• **Your task**: If a line holds the word "arguments", copy it from the entries.

######

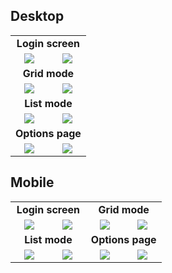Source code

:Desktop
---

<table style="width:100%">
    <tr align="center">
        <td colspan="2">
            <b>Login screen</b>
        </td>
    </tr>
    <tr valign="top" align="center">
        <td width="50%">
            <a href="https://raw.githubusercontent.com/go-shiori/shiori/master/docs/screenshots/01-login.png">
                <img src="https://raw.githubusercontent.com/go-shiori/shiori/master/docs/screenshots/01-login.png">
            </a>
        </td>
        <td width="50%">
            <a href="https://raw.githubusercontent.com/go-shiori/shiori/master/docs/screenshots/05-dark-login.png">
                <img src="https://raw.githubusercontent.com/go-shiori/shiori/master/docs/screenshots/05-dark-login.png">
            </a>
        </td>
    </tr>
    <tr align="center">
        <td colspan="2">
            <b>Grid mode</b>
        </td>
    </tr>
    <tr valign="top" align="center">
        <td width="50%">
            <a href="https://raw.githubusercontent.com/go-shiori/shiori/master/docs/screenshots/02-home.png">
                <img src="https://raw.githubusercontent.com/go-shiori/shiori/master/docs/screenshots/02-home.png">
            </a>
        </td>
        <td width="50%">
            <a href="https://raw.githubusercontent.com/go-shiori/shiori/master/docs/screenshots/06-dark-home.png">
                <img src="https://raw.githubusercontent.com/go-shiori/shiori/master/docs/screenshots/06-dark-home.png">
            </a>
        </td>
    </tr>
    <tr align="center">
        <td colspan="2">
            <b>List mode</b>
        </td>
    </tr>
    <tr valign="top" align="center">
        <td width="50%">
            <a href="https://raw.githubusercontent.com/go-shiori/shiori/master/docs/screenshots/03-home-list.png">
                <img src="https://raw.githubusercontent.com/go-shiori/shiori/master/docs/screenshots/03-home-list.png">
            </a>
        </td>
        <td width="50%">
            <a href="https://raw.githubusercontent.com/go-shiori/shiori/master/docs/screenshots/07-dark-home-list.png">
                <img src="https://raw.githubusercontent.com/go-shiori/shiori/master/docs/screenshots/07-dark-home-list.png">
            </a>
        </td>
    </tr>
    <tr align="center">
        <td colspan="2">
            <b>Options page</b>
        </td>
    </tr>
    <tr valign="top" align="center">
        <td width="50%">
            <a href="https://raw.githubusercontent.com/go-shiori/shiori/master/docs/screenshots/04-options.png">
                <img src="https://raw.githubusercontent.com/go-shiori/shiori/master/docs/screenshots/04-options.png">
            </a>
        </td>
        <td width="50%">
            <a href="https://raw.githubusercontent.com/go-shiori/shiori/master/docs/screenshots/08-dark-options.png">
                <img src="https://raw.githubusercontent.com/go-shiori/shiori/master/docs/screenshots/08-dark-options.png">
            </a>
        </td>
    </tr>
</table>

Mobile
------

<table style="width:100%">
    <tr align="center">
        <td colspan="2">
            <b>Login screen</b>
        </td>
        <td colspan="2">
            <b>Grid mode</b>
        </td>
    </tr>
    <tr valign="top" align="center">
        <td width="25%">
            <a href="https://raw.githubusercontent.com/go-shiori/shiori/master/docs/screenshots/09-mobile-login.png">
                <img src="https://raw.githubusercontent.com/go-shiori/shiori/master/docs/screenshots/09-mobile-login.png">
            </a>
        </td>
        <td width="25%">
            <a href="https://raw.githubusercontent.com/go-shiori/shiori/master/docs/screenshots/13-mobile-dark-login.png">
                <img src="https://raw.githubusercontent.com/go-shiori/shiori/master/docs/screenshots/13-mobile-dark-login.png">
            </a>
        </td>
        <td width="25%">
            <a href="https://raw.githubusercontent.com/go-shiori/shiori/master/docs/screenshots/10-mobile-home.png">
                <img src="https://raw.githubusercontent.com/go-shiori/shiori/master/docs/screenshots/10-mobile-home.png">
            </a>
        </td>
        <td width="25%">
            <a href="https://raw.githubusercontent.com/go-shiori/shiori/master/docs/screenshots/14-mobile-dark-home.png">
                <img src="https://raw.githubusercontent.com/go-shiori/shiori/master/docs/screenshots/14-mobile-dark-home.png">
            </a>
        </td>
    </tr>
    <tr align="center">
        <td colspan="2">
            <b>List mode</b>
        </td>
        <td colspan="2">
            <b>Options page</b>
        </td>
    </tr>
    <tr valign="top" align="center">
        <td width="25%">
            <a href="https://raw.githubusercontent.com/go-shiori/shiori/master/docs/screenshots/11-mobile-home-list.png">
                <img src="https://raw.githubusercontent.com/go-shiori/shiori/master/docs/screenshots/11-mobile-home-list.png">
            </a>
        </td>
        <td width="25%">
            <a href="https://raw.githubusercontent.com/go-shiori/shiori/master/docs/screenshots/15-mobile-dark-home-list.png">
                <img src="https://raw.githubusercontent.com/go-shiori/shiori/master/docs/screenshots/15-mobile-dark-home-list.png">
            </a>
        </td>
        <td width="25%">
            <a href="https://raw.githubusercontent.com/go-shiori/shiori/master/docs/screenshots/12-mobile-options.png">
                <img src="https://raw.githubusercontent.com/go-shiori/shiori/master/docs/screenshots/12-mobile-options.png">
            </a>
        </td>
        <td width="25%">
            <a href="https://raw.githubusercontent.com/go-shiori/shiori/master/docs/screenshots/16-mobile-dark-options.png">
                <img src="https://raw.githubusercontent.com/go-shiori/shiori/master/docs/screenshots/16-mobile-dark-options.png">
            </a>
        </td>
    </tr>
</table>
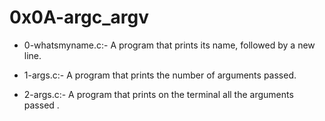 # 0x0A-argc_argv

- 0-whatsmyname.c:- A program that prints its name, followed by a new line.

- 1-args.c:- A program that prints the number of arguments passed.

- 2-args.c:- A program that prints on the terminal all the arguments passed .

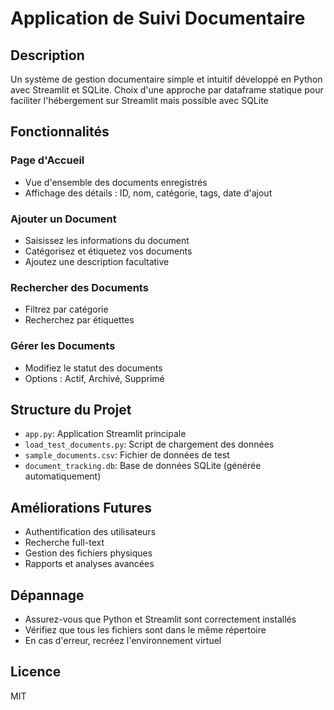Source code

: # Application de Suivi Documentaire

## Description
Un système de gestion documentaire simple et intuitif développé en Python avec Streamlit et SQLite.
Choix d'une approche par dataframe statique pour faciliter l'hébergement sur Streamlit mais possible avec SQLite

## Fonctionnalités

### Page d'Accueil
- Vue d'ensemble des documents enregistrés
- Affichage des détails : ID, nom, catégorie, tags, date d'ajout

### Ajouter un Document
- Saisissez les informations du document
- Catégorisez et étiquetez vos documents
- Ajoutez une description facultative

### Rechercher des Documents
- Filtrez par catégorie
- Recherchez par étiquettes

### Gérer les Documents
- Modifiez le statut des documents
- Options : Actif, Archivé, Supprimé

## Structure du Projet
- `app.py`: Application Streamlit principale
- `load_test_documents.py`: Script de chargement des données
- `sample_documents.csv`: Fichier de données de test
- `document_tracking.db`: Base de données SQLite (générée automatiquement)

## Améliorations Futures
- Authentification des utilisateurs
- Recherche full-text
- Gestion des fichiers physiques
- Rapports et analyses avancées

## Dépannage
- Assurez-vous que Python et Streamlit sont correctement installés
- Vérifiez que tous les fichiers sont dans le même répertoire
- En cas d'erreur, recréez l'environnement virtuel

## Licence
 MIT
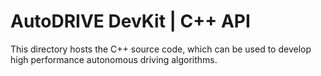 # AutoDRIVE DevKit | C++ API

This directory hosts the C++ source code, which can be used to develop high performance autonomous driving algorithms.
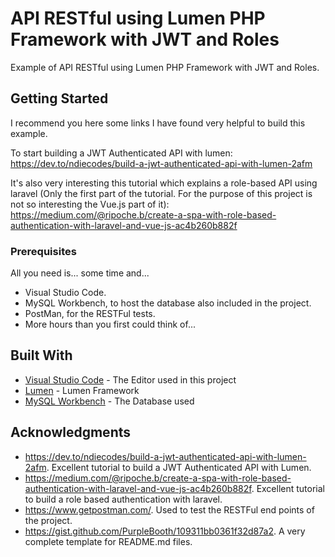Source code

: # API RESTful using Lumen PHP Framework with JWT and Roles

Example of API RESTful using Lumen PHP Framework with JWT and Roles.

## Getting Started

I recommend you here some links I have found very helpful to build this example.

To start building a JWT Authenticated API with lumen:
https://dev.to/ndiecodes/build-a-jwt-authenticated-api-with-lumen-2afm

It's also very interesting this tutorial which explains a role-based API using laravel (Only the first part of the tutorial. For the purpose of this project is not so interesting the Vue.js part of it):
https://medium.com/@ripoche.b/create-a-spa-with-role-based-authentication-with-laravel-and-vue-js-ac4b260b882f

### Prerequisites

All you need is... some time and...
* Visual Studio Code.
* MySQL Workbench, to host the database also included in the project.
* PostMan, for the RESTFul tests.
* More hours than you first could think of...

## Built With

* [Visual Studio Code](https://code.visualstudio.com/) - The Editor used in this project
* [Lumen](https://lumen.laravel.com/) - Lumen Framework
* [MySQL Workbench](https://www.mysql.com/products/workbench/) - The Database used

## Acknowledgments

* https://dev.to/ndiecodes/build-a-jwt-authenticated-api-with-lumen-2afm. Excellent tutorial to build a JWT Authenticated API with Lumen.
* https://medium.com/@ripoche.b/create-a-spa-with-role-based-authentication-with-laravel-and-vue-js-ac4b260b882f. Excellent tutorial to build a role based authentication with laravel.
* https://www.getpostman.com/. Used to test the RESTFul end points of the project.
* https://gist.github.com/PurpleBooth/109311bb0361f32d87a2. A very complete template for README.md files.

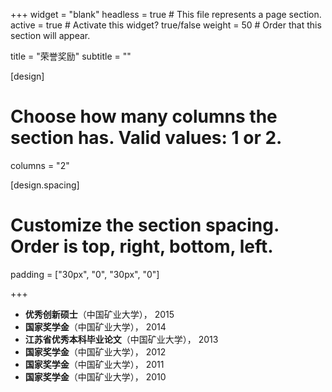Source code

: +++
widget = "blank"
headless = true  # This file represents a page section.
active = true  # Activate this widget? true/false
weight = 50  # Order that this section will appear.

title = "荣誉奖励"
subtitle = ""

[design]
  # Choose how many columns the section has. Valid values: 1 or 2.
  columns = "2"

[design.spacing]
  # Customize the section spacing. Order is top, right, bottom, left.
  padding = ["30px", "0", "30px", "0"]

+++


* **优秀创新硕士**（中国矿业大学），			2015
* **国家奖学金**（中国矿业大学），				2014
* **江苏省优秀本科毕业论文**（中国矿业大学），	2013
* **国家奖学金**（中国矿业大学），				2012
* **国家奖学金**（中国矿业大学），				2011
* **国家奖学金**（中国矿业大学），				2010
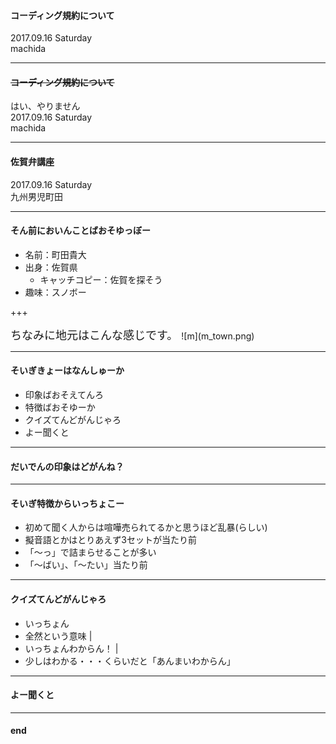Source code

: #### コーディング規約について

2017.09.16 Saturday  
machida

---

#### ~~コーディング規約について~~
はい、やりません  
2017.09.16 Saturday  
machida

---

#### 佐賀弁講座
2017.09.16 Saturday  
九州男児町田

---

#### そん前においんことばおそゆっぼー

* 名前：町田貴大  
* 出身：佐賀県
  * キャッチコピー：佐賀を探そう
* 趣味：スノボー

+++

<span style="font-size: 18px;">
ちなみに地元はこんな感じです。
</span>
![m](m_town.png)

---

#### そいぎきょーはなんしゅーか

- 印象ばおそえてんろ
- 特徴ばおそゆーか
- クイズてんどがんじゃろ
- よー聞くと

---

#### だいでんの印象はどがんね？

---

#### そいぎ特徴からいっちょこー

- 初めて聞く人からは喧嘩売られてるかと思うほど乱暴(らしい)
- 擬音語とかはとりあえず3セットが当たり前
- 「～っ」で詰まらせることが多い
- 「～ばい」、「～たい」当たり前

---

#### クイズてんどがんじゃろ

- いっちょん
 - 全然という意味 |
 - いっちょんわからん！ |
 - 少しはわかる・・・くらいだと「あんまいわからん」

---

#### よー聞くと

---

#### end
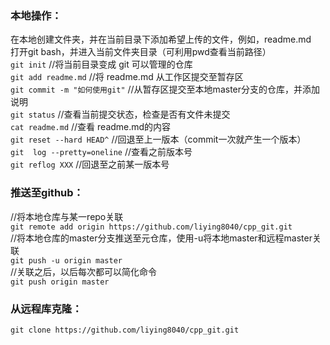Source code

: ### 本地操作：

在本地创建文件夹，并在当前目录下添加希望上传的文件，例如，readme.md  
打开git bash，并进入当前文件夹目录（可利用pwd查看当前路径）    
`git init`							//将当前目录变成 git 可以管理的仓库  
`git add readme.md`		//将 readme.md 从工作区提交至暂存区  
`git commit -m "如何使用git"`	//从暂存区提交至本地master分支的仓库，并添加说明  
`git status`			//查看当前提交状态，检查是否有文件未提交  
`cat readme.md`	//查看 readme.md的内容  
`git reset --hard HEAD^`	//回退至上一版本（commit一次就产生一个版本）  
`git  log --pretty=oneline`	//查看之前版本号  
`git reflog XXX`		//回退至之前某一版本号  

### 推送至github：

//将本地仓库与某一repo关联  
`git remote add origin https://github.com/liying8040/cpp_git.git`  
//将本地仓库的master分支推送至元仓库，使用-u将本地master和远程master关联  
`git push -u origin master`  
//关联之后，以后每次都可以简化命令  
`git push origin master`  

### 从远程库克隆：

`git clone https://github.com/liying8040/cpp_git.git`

######

• **Answer to the exercise**:
- 1-args.c:- A program that prints the number of arguments passed.
- 2-args.c:- A program that prints on the terminal all the arguments passed .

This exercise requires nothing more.